The study of crime encompasses many aspects hence it is an interdisciplinary field of behavioral science. It covers the extent, causes and measurement of crime as well as methods of mitigating crime. Based on the data and information published by sociologist, anthropologists, psychologists and lawyers; crime study, crime measurement, crime costs, criminal law formulation and identification of methods of curtailing crime can be established. Historically, crime has existed from the long time ago and documented evidence dates back from biblical old days when Cain killed his brother Abel.
Throughout all the ages of human existence, deviant behavior from the cultural norms has always been observed and many societies had established means of punishing criminals. This paper explores crime and its costs. The main issues studied are the general study of crime, exploring the methods of measuring crime and studying the costs of crime. Definitions Crime Crime can be defined as a breach of regulations and laws set by a governing authority and which can lead to a conviction. Nations and states characterize crime as breach against laws established by the state and are offenses against the state and the public.
Crimes can be distinguished from torts in that torts are violation of private parties and lead to civil cause of action. Crime can also be considered as an unexpected behavior performed by an individual or a group of people and which violates the prevailing standards and cultural norms established or set by communities or a republic. Criminology Criminology is the scientific study of the nature of crime, causes of crime and establishments of means of mitigating criminal activities. It entails the study of incidences that lead to crime, forms of crime and the causes and consequences of criminal acts.
Criminology also entails the study of the rules and regulation set by the government and other social institutions to curtail crime. Quantitative methods are employed in criminology. Crime science The study of crime with the major objective of identifying method of curtailing it is referred to crime science. Forensic study Forensic science refers to the application of scientific methods to find solutions to questions relating to crime or civil action. Forensic study employs scientific methodology and norms through which facts regarding a given event or crime are ascertained.

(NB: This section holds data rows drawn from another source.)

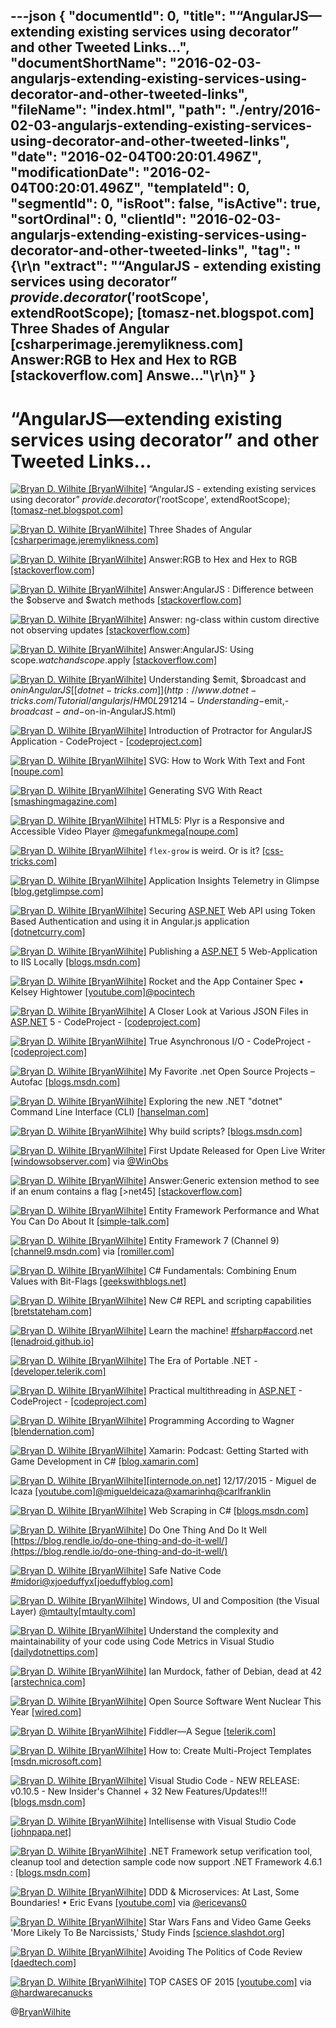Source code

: ---json
{
  "documentId": 0,
  "title": "“AngularJS—extending existing services using decorator” and other Tweeted Links…",
  "documentShortName": "2016-02-03-angularjs-extending-existing-services-using-decorator-and-other-tweeted-links",
  "fileName": "index.html",
  "path": "./entry/2016-02-03-angularjs-extending-existing-services-using-decorator-and-other-tweeted-links",
  "date": "2016-02-04T00:20:01.496Z",
  "modificationDate": "2016-02-04T00:20:01.496Z",
  "templateId": 0,
  "segmentId": 0,
  "isRoot": false,
  "isActive": true,
  "sortOrdinal": 0,
  "clientId": "2016-02-03-angularjs-extending-existing-services-using-decorator-and-other-tweeted-links",
  "tag": "{\r\n  \"extract\": \"“AngularJS - extending existing services using decorator” $provide.decorator('$rootScope', extendRootScope); [tomasz-net.blogspot.com]  Three Shades of Angular [csharperimage.jeremylikness.com]  Answer:RGB to Hex and Hex to RGB [stackoverflow.com]  Answe...\"\r\n}"
}
---

# “AngularJS—extending existing services using decorator” and other Tweeted Links…

[<img alt="Bryan D. Wilhite [BryanWilhite]" src="https://songhay.blob.core.windows.net/shared-social-twitter/BryanWilhite.jpeg">](http://songhayblog.azurewebsites.net/ "Bryan D. Wilhite [BryanWilhite]") “AngularJS - extending existing services using decorator” $provide.decorator('$rootScope', extendRootScope); [[tomasz-net.blogspot.com]](http://tomasz-net.blogspot.com/2015/02/angularjs-extending-existing-services.html)

[<img alt="Bryan D. Wilhite [BryanWilhite]" src="https://songhay.blob.core.windows.net/shared-social-twitter/BryanWilhite.jpeg">](http://songhayblog.azurewebsites.net/ "Bryan D. Wilhite [BryanWilhite]") Three Shades of Angular [[csharperimage.jeremylikness.com]](http://csharperimage.jeremylikness.com/2015/12/three-shades-of-angular.html)

[<img alt="Bryan D. Wilhite [BryanWilhite]" src="https://songhay.blob.core.windows.net/shared-social-twitter/BryanWilhite.jpeg">](http://songhayblog.azurewebsites.net/ "Bryan D. Wilhite [BryanWilhite]") Answer:RGB to Hex and Hex to RGB [[stackoverflow.com]](http://stackoverflow.com/questions/5623838/rgb-to-hex-and-hex-to-rgb/5624139?stw=2#5624139)

[<img alt="Bryan D. Wilhite [BryanWilhite]" src="https://songhay.blob.core.windows.net/shared-social-twitter/BryanWilhite.jpeg">](http://songhayblog.azurewebsites.net/ "Bryan D. Wilhite [BryanWilhite]") Answer:AngularJS : Difference between the $observe and $watch methods [[stackoverflow.com]](http://stackoverflow.com/questions/14876112/angularjs-difference-between-the-observe-and-watch-methods/14907826?stw=2#14907826)

[<img alt="Bryan D. Wilhite [BryanWilhite]" src="https://songhay.blob.core.windows.net/shared-social-twitter/BryanWilhite.jpeg">](http://songhayblog.azurewebsites.net/ "Bryan D. Wilhite [BryanWilhite]") Answer: ng-class within custom directive not observing updates [[stackoverflow.com]](http://stackoverflow.com/questions/20456057/ng-class-within-custom-directive-not-observing-updates/20458806?stw=2#20458806)

[<img alt="Bryan D. Wilhite [BryanWilhite]" src="https://songhay.blob.core.windows.net/shared-social-twitter/BryanWilhite.jpeg">](http://songhayblog.azurewebsites.net/ "Bryan D. Wilhite [BryanWilhite]") Answer:AngularJS: Using scope.$watch and scope.$apply [[stackoverflow.com]](http://stackoverflow.com/questions/15112584/using-scope-watch-and-scope-apply-in-angularjs/15113029?stw=2#15113029)

[<img alt="Bryan D. Wilhite [BryanWilhite]" src="https://songhay.blob.core.windows.net/shared-social-twitter/BryanWilhite.jpeg">](http://songhayblog.azurewebsites.net/ "Bryan D. Wilhite [BryanWilhite]") Understanding $emit, $broadcast and $on in AngularJS [[dotnet-tricks.com]](http://www.dotnet-tricks.com/Tutorial/angularjs/HM0L291214-Understanding-$emit,-$broadcast-and-$on-in-AngularJS.html)

[<img alt="Bryan D. Wilhite [BryanWilhite]" src="https://songhay.blob.core.windows.net/shared-social-twitter/BryanWilhite.jpeg">](http://songhayblog.azurewebsites.net/ "Bryan D. Wilhite [BryanWilhite]") Introduction of Protractor for AngularJS Application - CodeProject - [[codeproject.com]](http://www.codeproject.com/Articles/1066164/Introduction-of-Protractor-for-AngularJS-Applicati)

[<img alt="Bryan D. Wilhite [BryanWilhite]" src="https://songhay.blob.core.windows.net/shared-social-twitter/BryanWilhite.jpeg">](http://songhayblog.azurewebsites.net/ "Bryan D. Wilhite [BryanWilhite]") SVG: How to Work With Text and Font [[noupe.com]](http://www.noupe.com/design/svg-how-to-work-with-text-and-font-94461.html)

[<img alt="Bryan D. Wilhite [BryanWilhite]" src="https://songhay.blob.core.windows.net/shared-social-twitter/BryanWilhite.jpeg">](http://songhayblog.azurewebsites.net/ "Bryan D. Wilhite [BryanWilhite]") Generating SVG With React [[smashingmagazine.com]](https://www.smashingmagazine.com/2015/12/generating-svg-with-react/)

[<img alt="Bryan D. Wilhite [BryanWilhite]" src="https://songhay.blob.core.windows.net/shared-social-twitter/BryanWilhite.jpeg">](http://songhayblog.azurewebsites.net/ "Bryan D. Wilhite [BryanWilhite]") HTML5: Plyr is a Responsive and Accessible Video Player [@megafunkmega](http://twitter.com/megafunkmega)[[noupe.com]](http://www.noupe.com/design/html5-plyr-is-a-responsive-and-accessible-video-player-94389.html)

[<img alt="Bryan D. Wilhite [BryanWilhite]" src="https://songhay.blob.core.windows.net/shared-social-twitter/BryanWilhite.jpeg">](http://songhayblog.azurewebsites.net/ "Bryan D. Wilhite [BryanWilhite]") `flex-grow` is weird. Or is it? [[css-tricks.com]](https://css-tricks.com/flex-grow-is-weird/)

[<img alt="Bryan D. Wilhite [BryanWilhite]" src="https://songhay.blob.core.windows.net/shared-social-twitter/BryanWilhite.jpeg">](http://songhayblog.azurewebsites.net/ "Bryan D. Wilhite [BryanWilhite]") Application Insights Telemetry in Glimpse [[blog.getglimpse.com]](http://blog.getglimpse.com/2015/12/15/application-insights-telemetry-in-glimpse/)

[<img alt="Bryan D. Wilhite [BryanWilhite]" src="https://songhay.blob.core.windows.net/shared-social-twitter/BryanWilhite.jpeg">](http://songhayblog.azurewebsites.net/ "Bryan D. Wilhite [BryanWilhite]") Securing [ASP.NET](http://www.asp.net/) Web API using Token Based Authentication and using it in Angular.js application [[dotnetcurry.com]](http://www.dotnetcurry.com/aspnet/1223/secure-aspnet-web-api-using-tokens-owin-angularjs)

[<img alt="Bryan D. Wilhite [BryanWilhite]" src="https://songhay.blob.core.windows.net/shared-social-twitter/BryanWilhite.jpeg">](http://songhayblog.azurewebsites.net/ "Bryan D. Wilhite [BryanWilhite]") Publishing a [ASP.NET](http://www.asp.net/) 5 Web-Application to IIS Locally [[blogs.msdn.com]](http://blogs.msdn.com/b/abhinaba/archive/2015/12/22/publishing-a-asp-net-5-web-application-to-iis-locally.aspx)

[<img alt="Bryan D. Wilhite [BryanWilhite]" src="https://songhay.blob.core.windows.net/shared-social-twitter/BryanWilhite.jpeg">](http://songhayblog.azurewebsites.net/ "Bryan D. Wilhite [BryanWilhite]") Rocket and the App Container Spec • Kelsey Hightower [[youtube.com]](https://www.youtube.com/watch?v=M6B9BMYciIw&feature=youtu.be)[@pocintech](http://twitter.com/pocintech)

[<img alt="Bryan D. Wilhite [BryanWilhite]" src="https://songhay.blob.core.windows.net/shared-social-twitter/BryanWilhite.jpeg">](http://songhayblog.azurewebsites.net/ "Bryan D. Wilhite [BryanWilhite]") A Closer Look at Various JSON Files in [ASP.NET](http://www.asp.net/) 5 - CodeProject - [[codeproject.com]](http://www.codeproject.com/Articles/1065185/A-Closer-Look-at-Various-JSON-Files-in-ASP-NET)

[<img alt="Bryan D. Wilhite [BryanWilhite]" src="https://songhay.blob.core.windows.net/shared-social-twitter/BryanWilhite.jpeg">](http://songhayblog.azurewebsites.net/ "Bryan D. Wilhite [BryanWilhite]") True Asynchronous I/O - CodeProject - [[codeproject.com]](http://www.codeproject.com/Articles/1067617/True-Asynchronous-I-O)

[<img alt="Bryan D. Wilhite [BryanWilhite]" src="https://songhay.blob.core.windows.net/shared-social-twitter/BryanWilhite.jpeg">](http://songhayblog.azurewebsites.net/ "Bryan D. Wilhite [BryanWilhite]") My Favorite .net Open Source Projects – Autofac [[blogs.msdn.com]](http://blogs.msdn.com/b/cdndevs/archive/2015/12/15/my-favorite-net-open-source-projects-autofac.aspx)

[<img alt="Bryan D. Wilhite [BryanWilhite]" src="https://songhay.blob.core.windows.net/shared-social-twitter/BryanWilhite.jpeg">](http://songhayblog.azurewebsites.net/ "Bryan D. Wilhite [BryanWilhite]") Exploring the new .NET "dotnet" Command Line Interface (CLI) [[hanselman.com]](http://www.hanselman.com/blog/ExploringTheNewNETDotnetCommandLineInterfaceCLI.aspx)

[<img alt="Bryan D. Wilhite [BryanWilhite]" src="https://songhay.blob.core.windows.net/shared-social-twitter/BryanWilhite.jpeg">](http://songhayblog.azurewebsites.net/ "Bryan D. Wilhite [BryanWilhite]") Why build scripts? [[blogs.msdn.com]](http://blogs.msdn.com/b/cdndevs/archive/2015/12/22/why-build-scripts.aspx)

[<img alt="Bryan D. Wilhite [BryanWilhite]" src="https://songhay.blob.core.windows.net/shared-social-twitter/BryanWilhite.jpeg">](http://songhayblog.azurewebsites.net/ "Bryan D. Wilhite [BryanWilhite]") First Update Released for Open Live Writer [[windowsobserver.com]](http://www.windowsobserver.com/2015/12/23/first-update-released-for-open-live-writer/) via [@WinObs](http://twitter.com/WinObs)

[<img alt="Bryan D. Wilhite [BryanWilhite]" src="https://songhay.blob.core.windows.net/shared-social-twitter/BryanWilhite.jpeg">](http://songhayblog.azurewebsites.net/ "Bryan D. Wilhite [BryanWilhite]") Answer:Generic extension method to see if an enum contains a flag [>net45] [[stackoverflow.com]](http://stackoverflow.com/questions/4108828/generic-extension-method-to-see-if-an-enum-contains-a-flag/4108907?stw=2#4108907)

[<img alt="Bryan D. Wilhite [BryanWilhite]" src="https://songhay.blob.core.windows.net/shared-social-twitter/BryanWilhite.jpeg">](http://songhayblog.azurewebsites.net/ "Bryan D. Wilhite [BryanWilhite]") Entity Framework Performance and What You Can Do About It [[simple-talk.com]](https://www.simple-talk.com/dotnet/.net-tools/entity-framework-performance-and-what-you-can-do-about-it/)

[<img alt="Bryan D. Wilhite [BryanWilhite]" src="https://songhay.blob.core.windows.net/shared-social-twitter/BryanWilhite.jpeg">](http://songhayblog.azurewebsites.net/ "Bryan D. Wilhite [BryanWilhite]") Entity Framework 7 (Channel 9) [[channel9.msdn.com]](https://channel9.msdn.com/Events/ASPNET-Events/ASPNET-Fall-Sessions/Entity-Framework-7) via [[romiller.com]](http://romiller.com)

[<img alt="Bryan D. Wilhite [BryanWilhite]" src="https://songhay.blob.core.windows.net/shared-social-twitter/BryanWilhite.jpeg">](http://songhayblog.azurewebsites.net/ "Bryan D. Wilhite [BryanWilhite]") C# Fundamentals: Combining Enum Values with Bit-Flags [[geekswithblogs.net]](http://geekswithblogs.net/BlackRabbitCoder/archive/2010/07/22/c-fundamentals-combining-enum-values-with-bit-flags.aspx)

[<img alt="Bryan D. Wilhite [BryanWilhite]" src="https://songhay.blob.core.windows.net/shared-social-twitter/BryanWilhite.jpeg">](http://songhayblog.azurewebsites.net/ "Bryan D. Wilhite [BryanWilhite]") New C# REPL and scripting capabilities [[bretstateham.com]](http://bretstateham.com/new-c-repl-and-scripting-capabilities/)

[<img alt="Bryan D. Wilhite [BryanWilhite]" src="https://songhay.blob.core.windows.net/shared-social-twitter/BryanWilhite.jpeg">](http://songhayblog.azurewebsites.net/ "Bryan D. Wilhite [BryanWilhite]") Learn the machine! [#fsharp](http://search.twitter.com/search?q=%23fsharp)[#accord](http://search.twitter.com/search?q=%23accord).net [[lenadroid.github.io]](https://lenadroid.github.io/posts/machine-learning-fsharp-accorddotnet.html)

[<img alt="Bryan D. Wilhite [BryanWilhite]" src="https://songhay.blob.core.windows.net/shared-social-twitter/BryanWilhite.jpeg">](http://songhayblog.azurewebsites.net/ "Bryan D. Wilhite [BryanWilhite]") The Era of Portable .NET - [[developer.telerik.com]](http://developer.telerik.com/featured/the-era-of-portable-net/)

[<img alt="Bryan D. Wilhite [BryanWilhite]" src="https://songhay.blob.core.windows.net/shared-social-twitter/BryanWilhite.jpeg">](http://songhayblog.azurewebsites.net/ "Bryan D. Wilhite [BryanWilhite]") Practical multithreading in [ASP.NET](http://www.asp.net/) - CodeProject - [[codeproject.com]](http://www.codeproject.com/Articles/1067678/Practical-multithreading-in-ASP-NET)

[<img alt="Bryan D. Wilhite [BryanWilhite]" src="https://songhay.blob.core.windows.net/shared-social-twitter/BryanWilhite.jpeg">](http://songhayblog.azurewebsites.net/ "Bryan D. Wilhite [BryanWilhite]") Programming According to Wagner [[blendernation.com]](http://www.blendernation.com/2016/01/03/programming-according-wagner/)

[<img alt="Bryan D. Wilhite [BryanWilhite]" src="https://songhay.blob.core.windows.net/shared-social-twitter/BryanWilhite.jpeg">](http://songhayblog.azurewebsites.net/ "Bryan D. Wilhite [BryanWilhite]") Xamarin: Podcast: Getting Started with Game Development in C# [[blog.xamarin.com]](https://blog.xamarin.com/podcast-getting-started-with-game-development-in-c/)

[<img alt="Bryan D. Wilhite [BryanWilhite]" src="https://songhay.blob.core.windows.net/shared-social-twitter/BryanWilhite.jpeg">](http://songhayblog.azurewebsites.net/ "Bryan D. Wilhite [BryanWilhite]")[[internode.on.net]](http://www.internode.on.net/) 12/17/2015 - Miguel de Icaza [[youtube.com]](https://www.youtube.com/watch?v=6p6-FMZRiAc&feature=youtu.be)[@migueldeicaza](http://twitter.com/migueldeicaza)[@xamarinhq](http://twitter.com/xamarinhq)[@carlfranklin](http://twitter.com/carlfranklin)

[<img alt="Bryan D. Wilhite [BryanWilhite]" src="https://songhay.blob.core.windows.net/shared-social-twitter/BryanWilhite.jpeg">](http://songhayblog.azurewebsites.net/ "Bryan D. Wilhite [BryanWilhite]") Web Scraping in C# [[blogs.msdn.com]](http://blogs.msdn.com/b/cdndevs/archive/2015/12/17/web-scraping-in-c.aspx)

[<img alt="Bryan D. Wilhite [BryanWilhite]" src="https://songhay.blob.core.windows.net/shared-social-twitter/BryanWilhite.jpeg">](http://songhayblog.azurewebsites.net/ "Bryan D. Wilhite [BryanWilhite]") Do One Thing And Do It Well [https://blog.rendle.io/do-one-thing-and-do-it-well/](https://blog.rendle.io/do-one-thing-and-do-it-well/)

[<img alt="Bryan D. Wilhite [BryanWilhite]" src="https://songhay.blob.core.windows.net/shared-social-twitter/BryanWilhite.jpeg">](http://songhayblog.azurewebsites.net/ "Bryan D. Wilhite [BryanWilhite]") Safe Native Code [#midori](http://search.twitter.com/search?q=%23midori)[@xjoeduffyx](http://twitter.com/xjoeduffyx)[[joeduffyblog.com]](http://joeduffyblog.com/2015/12/19/safe-native-code/)

[<img alt="Bryan D. Wilhite [BryanWilhite]" src="https://songhay.blob.core.windows.net/shared-social-twitter/BryanWilhite.jpeg">](http://songhayblog.azurewebsites.net/ "Bryan D. Wilhite [BryanWilhite]") Windows, UI and Composition (the Visual Layer) [@mtaulty](http://twitter.com/mtaulty)[[mtaulty.com]](http://mtaulty.com/CommunityServer/blogs/mike_taultys_blog/archive/2015/12/17/windows-ui-and-composition-the-visual-layer.aspx)

[<img alt="Bryan D. Wilhite [BryanWilhite]" src="https://songhay.blob.core.windows.net/shared-social-twitter/BryanWilhite.jpeg">](http://songhayblog.azurewebsites.net/ "Bryan D. Wilhite [BryanWilhite]") Understand the complexity and maintainability of your code using Code Metrics in Visual Studio [[dailydotnettips.com]](http://dailydotnettips.com/2015/12/23/understand-the-complexity-and-maintainability-of-your-code-using-code-metrics-in-visual-studio-cyclomatic-complexity/)

[<img alt="Bryan D. Wilhite [BryanWilhite]" src="https://songhay.blob.core.windows.net/shared-social-twitter/BryanWilhite.jpeg">](http://songhayblog.azurewebsites.net/ "Bryan D. Wilhite [BryanWilhite]") Ian Murdock, father of Debian, dead at 42 [[arstechnica.com]](http://arstechnica.com/information-technology/2015/12/ian-murdock-father-of-debian-dead-at-42/)

[<img alt="Bryan D. Wilhite [BryanWilhite]" src="https://songhay.blob.core.windows.net/shared-social-twitter/BryanWilhite.jpeg">](http://songhayblog.azurewebsites.net/ "Bryan D. Wilhite [BryanWilhite]") Open Source Software Went Nuclear This Year [[wired.com]](http://www.wired.com/2015/12/2015-the-year-that-open-source-software-went-nuclear/)

[<img alt="Bryan D. Wilhite [BryanWilhite]" src="https://songhay.blob.core.windows.net/shared-social-twitter/BryanWilhite.jpeg">](http://songhayblog.azurewebsites.net/ "Bryan D. Wilhite [BryanWilhite]") Fiddler—A Segue [[telerik.com]](http://www.telerik.com/blogs/fiddler-a-segue)

[<img alt="Bryan D. Wilhite [BryanWilhite]" src="https://songhay.blob.core.windows.net/shared-social-twitter/BryanWilhite.jpeg">](http://songhayblog.azurewebsites.net/ "Bryan D. Wilhite [BryanWilhite]") How to: Create Multi-Project Templates [[msdn.microsoft.com]](https://msdn.microsoft.com/en-us/library/ms185308.aspx)

[<img alt="Bryan D. Wilhite [BryanWilhite]" src="https://songhay.blob.core.windows.net/shared-social-twitter/BryanWilhite.jpeg">](http://songhayblog.azurewebsites.net/ "Bryan D. Wilhite [BryanWilhite]") Visual Studio Code - NEW RELEASE: v0.10.5 - New Insider's Channel + 32 New Features/Updates!!! [[blogs.msdn.com]](http://blogs.msdn.com/b/user_ed/archive/2015/12/18/visual-studio-code-new-release-v0-10-5-new-insider-s-channel-32-new-features-updates.aspx)

[<img alt="Bryan D. Wilhite [BryanWilhite]" src="https://songhay.blob.core.windows.net/shared-social-twitter/BryanWilhite.jpeg">](http://songhayblog.azurewebsites.net/ "Bryan D. Wilhite [BryanWilhite]") Intellisense with Visual Studio Code [[johnpapa.net]](http://johnpapa.net/intellisense-witha-visual-studio-code/)

[<img alt="Bryan D. Wilhite [BryanWilhite]" src="https://songhay.blob.core.windows.net/shared-social-twitter/BryanWilhite.jpeg">](http://songhayblog.azurewebsites.net/ "Bryan D. Wilhite [BryanWilhite]") .NET Framework setup verification tool, cleanup tool and detection sample code now support .NET Framework 4.6.1 : [[blogs.msdn.com]](http://blogs.msdn.com/b/astebner/archive/2015/12/18/10661236.aspx)

[<img alt="Bryan D. Wilhite [BryanWilhite]" src="https://songhay.blob.core.windows.net/shared-social-twitter/BryanWilhite.jpeg">](http://songhayblog.azurewebsites.net/ "Bryan D. Wilhite [BryanWilhite]") DDD & Microservices: At Last, Some Boundaries! • Eric Evans [[youtube.com]](https://www.youtube.com/watch?v=yPvef9R3k-M&feature=youtu.be) via [@ericevans0](http://twitter.com/ericevans0)

[<img alt="Bryan D. Wilhite [BryanWilhite]" src="https://songhay.blob.core.windows.net/shared-social-twitter/BryanWilhite.jpeg">](http://songhayblog.azurewebsites.net/ "Bryan D. Wilhite [BryanWilhite]") Star Wars Fans and Video Game Geeks 'More Likely To Be Narcissists,' Study Finds [[science.slashdot.org]](http://science.slashdot.org/story/15/12/26/1648225/star-wars-fans-and-video-game-geeks-more-likely-to-be-narcissists-study-finds?utm_source=feedly1.0mainlinkanon&utm_medium=feed)

[<img alt="Bryan D. Wilhite [BryanWilhite]" src="https://songhay.blob.core.windows.net/shared-social-twitter/BryanWilhite.jpeg">](http://songhayblog.azurewebsites.net/ "Bryan D. Wilhite [BryanWilhite]") Avoiding The Politics of Code Review [[daedtech.com]](http://www.daedtech.com/avoiding-the-politics-of-code-review/)

[<img alt="Bryan D. Wilhite [BryanWilhite]" src="https://songhay.blob.core.windows.net/shared-social-twitter/BryanWilhite.jpeg">](http://songhayblog.azurewebsites.net/ "Bryan D. Wilhite [BryanWilhite]") TOP CASES OF 2015 [[youtube.com]](https://www.youtube.com/watch?v=bA5D6KqA8w8&feature=youtu.be) via [@hardwarecanucks](http://twitter.com/hardwarecanucks)

@[BryanWilhite](https://twitter.com/BryanWilhite)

History of crime and development of its study Crime existed from ancient times, religions and communities regarded sin as a crime. The bible documents a tale of Adam and Eve who sinned against God in the original sin theory which resulted to a punishment. The Sumerians had written codes to identify methods of punishing those who committed acts considered as naturally abnormal. They were among the first community to compile rules and law codes. The Babylonians had a written code “Code of Hammurabi” written in 1790 BC and were derived from Mesopotamian belief that the law was the will of the gods.
Like the Babylonian rules, many societies in early times had rules based on religious codes. According to Henry Maine (1861) who studied the ancient codes, there was no differentiation of offences against the state and offences against individuals. Also, there were no formal courts in early communities and survivors of the offence dealt with acts of crime. Significant development in methods of curtailing crime was developed by the Romans who had systemized laws and assaults were privately compensated.
Rules against theft, rape, violent robbery and trespass were a breach of law and resulted to “vinculum Juris” that is “an obligation of the law” and monetary compensation were awarded to those affected by the crime. Later, the Germanic tribes established Teutonic laws that enhanced and enforced methods of compensation against a wide range of criminal activities. After the Romans rule, Germanic mercenaries continued enforcing laws with many laws being written by the Anglo Saxon kings. Later, an English monarchy was established and laws against individuals and the state were established.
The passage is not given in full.